EXERCISE MATERIAL ->
····················

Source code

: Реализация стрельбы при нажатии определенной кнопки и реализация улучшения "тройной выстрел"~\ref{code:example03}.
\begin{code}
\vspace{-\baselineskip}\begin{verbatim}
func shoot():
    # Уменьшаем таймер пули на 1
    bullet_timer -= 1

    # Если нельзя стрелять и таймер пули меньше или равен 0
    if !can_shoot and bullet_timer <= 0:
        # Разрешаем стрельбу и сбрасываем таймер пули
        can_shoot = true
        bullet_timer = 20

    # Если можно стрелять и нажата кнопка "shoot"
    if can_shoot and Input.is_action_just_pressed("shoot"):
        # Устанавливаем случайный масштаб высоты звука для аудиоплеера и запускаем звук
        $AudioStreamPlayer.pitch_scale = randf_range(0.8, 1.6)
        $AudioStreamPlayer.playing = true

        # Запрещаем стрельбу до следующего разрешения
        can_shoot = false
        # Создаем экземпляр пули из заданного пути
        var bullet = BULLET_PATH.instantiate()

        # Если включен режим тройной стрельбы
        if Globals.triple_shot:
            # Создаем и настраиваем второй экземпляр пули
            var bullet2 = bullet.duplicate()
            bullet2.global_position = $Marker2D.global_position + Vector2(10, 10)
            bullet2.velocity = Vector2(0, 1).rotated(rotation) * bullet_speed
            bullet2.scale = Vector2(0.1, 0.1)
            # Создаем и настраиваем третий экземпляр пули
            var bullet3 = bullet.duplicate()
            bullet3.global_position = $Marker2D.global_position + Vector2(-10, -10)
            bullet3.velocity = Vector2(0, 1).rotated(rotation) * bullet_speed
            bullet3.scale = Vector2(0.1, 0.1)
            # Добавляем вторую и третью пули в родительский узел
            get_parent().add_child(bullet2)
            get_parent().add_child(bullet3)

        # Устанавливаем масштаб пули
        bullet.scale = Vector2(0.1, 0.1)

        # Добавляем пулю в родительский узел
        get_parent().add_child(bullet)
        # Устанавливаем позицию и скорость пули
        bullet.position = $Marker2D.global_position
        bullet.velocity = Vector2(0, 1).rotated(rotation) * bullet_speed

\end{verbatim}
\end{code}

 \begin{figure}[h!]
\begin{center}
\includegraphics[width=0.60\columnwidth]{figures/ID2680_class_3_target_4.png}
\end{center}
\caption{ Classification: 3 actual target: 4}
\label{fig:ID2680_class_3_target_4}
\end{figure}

····················

THE TASK ->
Take the lines from the top of the data through the one that contains "# Если нельзя" and copy them exactly, leaving out every line after it.

SOLUTION TO THE EXERCISE ->
Source code

: Реализация стрельбы при нажатии определенной кнопки и реализация улучшения "тройной выстрел"~\ref{code:example03}.
\begin{code}
\vspace{-\baselineskip}\begin{verbatim}
func shoot():
    # Уменьшаем таймер пули на 1
    bullet_timer -= 1

    # Если нельзя стрелять и таймер пули меньше или равен 0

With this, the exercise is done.